Durational compliance (defined as the rate at which judge’s sentence offenders to terms
of incarceration that fall within the recommended guidelines range) was also high for the
fiscal year to date, at 75.7%.

Ms. Kepus provided information on the departure reasons cited by judges. In mitigation
cases, judges most often reported the decision to sentence an offender in concordance
with a plea agreement as the reason for departing from the guidelines. This was also the
most common reason reported in aggravation cases.

Ms. Kepus then presented compliance rates across the 31 judicial circuits. The highest
compliance rate for the fiscal year to date, 90.7%, was found in Hampton (Circuit 8).
Circuit 29 had the lowest compliance rate at 68.6%.

Showing compliance by offense group, Ms. Kepus noted that nonviolent offenses tend to
have higher compliance rates than the violent offenses. The compliance rate for the
Drug-Schedule I/II and Fraud offense groups were the highest, at 83.8%. For the fiscal
year to date, the Homicide offense group recorded the lowest compliance rate (58.3%).
Ms. Kepus advised that these results should be interpreted cautiously since the results
were based on a relatively small number of cases received for the period under study.

Ms. Kepus gave a brief overview of the Commission’s nonviolent offender risk
assessment instrument. The purpose of this instrument is to recommend alternative
sanctions for low-risk nonviolent offenders who are recommended for incarceration by
the guidelines. She stated that, for FY2008 to date, 20% of eligible nonviolent offenders
were recommended for an alternative sanction by the risk assessment instrument and
were sentenced to an alternative to incarceration. As in the past, over half of the
offenders eligible for risk assessment were drug offenders.

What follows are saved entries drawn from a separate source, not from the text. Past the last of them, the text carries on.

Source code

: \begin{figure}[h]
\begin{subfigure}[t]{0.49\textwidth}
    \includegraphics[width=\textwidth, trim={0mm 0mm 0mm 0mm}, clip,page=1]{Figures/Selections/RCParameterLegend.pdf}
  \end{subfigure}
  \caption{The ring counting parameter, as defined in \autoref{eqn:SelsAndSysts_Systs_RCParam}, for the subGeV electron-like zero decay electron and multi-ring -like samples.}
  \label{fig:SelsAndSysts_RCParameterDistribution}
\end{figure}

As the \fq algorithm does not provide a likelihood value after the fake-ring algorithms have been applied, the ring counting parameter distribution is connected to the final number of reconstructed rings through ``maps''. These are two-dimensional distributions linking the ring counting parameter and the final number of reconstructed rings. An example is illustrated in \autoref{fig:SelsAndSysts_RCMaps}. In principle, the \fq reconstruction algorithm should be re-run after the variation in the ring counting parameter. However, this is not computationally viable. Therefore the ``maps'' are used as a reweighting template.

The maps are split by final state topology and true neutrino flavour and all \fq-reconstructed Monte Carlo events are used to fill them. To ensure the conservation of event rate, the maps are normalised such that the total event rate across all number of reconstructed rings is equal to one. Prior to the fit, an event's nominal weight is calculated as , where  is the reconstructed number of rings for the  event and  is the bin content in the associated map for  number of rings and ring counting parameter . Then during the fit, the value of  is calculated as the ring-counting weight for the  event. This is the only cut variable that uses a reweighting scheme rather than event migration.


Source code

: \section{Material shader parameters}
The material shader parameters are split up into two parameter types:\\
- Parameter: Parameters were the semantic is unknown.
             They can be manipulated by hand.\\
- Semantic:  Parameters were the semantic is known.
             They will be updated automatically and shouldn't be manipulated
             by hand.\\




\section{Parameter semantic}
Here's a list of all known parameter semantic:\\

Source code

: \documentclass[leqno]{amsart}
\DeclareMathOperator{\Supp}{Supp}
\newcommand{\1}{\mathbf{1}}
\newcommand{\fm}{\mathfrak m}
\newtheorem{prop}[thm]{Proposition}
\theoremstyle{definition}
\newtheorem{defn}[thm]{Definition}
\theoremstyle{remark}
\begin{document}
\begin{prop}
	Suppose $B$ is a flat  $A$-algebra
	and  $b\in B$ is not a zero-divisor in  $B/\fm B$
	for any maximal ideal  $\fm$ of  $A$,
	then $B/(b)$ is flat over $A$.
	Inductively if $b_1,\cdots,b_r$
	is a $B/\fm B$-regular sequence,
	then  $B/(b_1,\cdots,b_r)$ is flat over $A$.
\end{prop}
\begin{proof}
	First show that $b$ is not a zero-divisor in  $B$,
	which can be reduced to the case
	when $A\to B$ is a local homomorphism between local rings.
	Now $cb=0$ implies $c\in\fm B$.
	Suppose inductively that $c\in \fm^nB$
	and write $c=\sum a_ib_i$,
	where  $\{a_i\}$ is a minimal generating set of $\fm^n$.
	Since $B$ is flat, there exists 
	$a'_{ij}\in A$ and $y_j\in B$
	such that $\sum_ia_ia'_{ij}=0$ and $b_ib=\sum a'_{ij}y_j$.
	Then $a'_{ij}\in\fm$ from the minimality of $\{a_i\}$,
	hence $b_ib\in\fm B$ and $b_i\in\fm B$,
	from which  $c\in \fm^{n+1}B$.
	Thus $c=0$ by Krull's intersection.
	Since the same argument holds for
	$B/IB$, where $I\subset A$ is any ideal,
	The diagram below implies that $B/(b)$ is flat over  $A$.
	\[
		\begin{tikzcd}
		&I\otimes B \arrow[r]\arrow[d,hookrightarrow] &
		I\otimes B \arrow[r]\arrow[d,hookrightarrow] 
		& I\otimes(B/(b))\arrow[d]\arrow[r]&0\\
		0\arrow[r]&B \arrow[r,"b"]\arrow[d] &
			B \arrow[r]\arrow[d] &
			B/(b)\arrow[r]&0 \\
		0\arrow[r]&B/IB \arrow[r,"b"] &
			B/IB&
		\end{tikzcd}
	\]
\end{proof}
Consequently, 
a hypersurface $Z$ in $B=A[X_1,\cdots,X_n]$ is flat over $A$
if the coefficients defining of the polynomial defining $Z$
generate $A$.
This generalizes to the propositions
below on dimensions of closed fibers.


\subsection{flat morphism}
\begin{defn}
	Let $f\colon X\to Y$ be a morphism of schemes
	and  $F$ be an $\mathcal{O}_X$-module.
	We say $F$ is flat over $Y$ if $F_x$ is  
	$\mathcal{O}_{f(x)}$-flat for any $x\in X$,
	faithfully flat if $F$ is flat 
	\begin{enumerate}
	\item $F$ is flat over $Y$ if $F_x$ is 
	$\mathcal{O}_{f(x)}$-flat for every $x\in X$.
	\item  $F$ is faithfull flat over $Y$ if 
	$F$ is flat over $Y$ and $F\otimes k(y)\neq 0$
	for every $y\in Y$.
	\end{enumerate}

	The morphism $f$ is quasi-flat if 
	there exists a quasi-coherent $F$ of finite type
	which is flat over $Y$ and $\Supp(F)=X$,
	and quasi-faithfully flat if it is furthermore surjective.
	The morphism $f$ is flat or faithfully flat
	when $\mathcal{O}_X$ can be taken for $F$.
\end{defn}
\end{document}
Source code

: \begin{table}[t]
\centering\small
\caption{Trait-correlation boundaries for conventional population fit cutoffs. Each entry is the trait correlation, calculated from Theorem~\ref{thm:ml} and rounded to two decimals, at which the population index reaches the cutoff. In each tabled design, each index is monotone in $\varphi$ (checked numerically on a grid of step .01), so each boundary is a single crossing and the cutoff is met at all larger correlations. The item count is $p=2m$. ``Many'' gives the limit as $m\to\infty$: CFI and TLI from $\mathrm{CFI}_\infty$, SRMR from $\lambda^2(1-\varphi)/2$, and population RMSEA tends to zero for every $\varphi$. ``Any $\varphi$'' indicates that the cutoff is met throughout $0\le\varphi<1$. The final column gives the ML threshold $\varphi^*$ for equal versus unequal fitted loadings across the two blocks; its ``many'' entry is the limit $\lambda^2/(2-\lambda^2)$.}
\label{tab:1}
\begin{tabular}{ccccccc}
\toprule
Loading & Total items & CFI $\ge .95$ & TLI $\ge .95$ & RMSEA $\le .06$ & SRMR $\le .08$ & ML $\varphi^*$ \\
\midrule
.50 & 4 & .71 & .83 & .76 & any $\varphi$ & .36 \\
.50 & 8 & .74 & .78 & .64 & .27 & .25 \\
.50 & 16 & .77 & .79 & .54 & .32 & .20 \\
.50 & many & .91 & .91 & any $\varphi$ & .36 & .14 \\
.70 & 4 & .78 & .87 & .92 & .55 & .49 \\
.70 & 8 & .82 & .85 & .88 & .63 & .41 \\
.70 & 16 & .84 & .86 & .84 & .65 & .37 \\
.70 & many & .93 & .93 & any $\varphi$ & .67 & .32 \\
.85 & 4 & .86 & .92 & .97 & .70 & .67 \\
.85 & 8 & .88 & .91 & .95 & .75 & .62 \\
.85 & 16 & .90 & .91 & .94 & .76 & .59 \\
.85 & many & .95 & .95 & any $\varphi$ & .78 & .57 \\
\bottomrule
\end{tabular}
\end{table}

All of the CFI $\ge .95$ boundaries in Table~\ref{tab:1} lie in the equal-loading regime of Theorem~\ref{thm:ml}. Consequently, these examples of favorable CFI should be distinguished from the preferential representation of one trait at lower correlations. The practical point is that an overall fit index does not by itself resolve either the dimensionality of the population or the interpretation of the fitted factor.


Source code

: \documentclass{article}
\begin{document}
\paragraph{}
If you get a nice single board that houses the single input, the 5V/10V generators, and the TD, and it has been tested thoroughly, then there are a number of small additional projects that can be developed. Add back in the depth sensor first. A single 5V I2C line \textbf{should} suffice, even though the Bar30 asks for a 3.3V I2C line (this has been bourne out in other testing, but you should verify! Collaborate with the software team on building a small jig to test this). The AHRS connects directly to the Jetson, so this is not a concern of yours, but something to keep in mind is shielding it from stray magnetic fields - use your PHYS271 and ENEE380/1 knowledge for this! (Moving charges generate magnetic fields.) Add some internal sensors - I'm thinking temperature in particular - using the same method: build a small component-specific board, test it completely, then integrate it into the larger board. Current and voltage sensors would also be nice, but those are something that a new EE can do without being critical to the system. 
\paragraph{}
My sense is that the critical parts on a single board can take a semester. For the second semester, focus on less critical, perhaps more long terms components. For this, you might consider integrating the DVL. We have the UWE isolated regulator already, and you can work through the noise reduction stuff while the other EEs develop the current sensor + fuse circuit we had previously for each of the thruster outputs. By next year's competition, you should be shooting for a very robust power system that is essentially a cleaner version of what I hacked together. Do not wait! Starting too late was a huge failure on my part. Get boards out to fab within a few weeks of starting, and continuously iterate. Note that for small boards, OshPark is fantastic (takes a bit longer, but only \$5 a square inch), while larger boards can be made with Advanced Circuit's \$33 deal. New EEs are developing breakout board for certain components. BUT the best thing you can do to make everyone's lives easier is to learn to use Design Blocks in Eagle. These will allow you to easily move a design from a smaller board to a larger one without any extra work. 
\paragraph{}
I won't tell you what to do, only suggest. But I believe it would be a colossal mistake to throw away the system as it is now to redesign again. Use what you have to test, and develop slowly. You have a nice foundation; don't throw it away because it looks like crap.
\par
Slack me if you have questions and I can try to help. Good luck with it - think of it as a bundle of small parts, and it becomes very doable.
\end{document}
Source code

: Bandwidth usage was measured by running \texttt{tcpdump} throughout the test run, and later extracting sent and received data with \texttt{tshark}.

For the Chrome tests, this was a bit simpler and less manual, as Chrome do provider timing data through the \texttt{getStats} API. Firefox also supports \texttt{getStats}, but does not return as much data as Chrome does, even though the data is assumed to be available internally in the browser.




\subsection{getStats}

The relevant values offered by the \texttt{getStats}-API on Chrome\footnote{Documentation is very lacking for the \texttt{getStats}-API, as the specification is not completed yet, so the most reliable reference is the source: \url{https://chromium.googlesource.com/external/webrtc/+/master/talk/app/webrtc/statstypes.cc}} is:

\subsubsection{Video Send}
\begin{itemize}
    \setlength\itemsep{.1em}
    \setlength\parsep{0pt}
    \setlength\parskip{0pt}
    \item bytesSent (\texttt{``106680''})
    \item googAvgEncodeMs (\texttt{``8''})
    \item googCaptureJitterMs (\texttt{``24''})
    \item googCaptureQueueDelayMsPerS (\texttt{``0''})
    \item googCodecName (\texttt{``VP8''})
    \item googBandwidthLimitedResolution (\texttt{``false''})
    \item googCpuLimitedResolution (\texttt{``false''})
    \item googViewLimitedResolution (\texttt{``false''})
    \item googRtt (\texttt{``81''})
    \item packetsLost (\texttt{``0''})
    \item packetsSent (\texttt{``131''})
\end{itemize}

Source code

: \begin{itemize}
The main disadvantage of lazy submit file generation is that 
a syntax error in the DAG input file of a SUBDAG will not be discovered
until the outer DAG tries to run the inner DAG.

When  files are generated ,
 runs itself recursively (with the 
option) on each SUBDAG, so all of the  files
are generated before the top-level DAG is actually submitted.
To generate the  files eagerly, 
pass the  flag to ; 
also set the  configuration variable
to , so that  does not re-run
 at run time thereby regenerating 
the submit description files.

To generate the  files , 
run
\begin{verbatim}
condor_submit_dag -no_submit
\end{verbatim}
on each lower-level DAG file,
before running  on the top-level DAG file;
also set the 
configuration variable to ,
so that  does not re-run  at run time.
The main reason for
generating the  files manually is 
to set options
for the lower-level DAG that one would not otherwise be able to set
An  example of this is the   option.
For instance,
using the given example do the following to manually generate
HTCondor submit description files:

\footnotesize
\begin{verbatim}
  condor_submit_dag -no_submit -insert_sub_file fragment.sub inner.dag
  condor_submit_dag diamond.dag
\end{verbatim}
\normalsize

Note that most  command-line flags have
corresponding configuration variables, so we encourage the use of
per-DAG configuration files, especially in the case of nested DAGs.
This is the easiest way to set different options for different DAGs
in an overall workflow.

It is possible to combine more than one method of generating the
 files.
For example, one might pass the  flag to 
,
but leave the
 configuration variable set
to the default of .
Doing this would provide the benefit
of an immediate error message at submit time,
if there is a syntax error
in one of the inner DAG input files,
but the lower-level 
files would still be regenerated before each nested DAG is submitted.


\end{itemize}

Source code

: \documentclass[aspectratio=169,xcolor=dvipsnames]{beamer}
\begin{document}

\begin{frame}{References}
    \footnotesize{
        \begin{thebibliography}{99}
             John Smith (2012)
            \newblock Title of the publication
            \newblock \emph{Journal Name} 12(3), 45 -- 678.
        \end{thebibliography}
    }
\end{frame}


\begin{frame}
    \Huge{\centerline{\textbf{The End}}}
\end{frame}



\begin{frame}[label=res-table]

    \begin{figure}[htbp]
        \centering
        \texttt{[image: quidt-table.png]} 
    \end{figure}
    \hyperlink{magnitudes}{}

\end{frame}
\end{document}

She then discussed the Commission’s sex offender risk assessment instrument. The
purpose of this instrument is to extend the upper end of the guidelines range for sex
offenders who are statistically more likely to recidivate. Increasing the upper end of the
recommended range provides judges the flexibility to sentence higher risk sex offenders
to terms above the traditional guidelines and still be in compliance with the guidelines.
For the period examined, 44% of rape offenders and 42% of other sexual assault
offenders received a risk classification of Level 1, 2, 3 and had the upper end of their
guidelines range extended accordingly. Despite the relatively small number of cases
received for FY2008 to date, judges appear to be utilizing the extended range when
sentencing many of these offenders.

Regarding jury cases, Ms. Kepus explained that juries typically give sentences above the
guidelines range. Of the 122 jury cases received for the fiscal year so far, 33% of jury
sentences fell within the guidelines, while 53% exceeded the guidelines range. By law,
juries are not permitted to receive the guidelines.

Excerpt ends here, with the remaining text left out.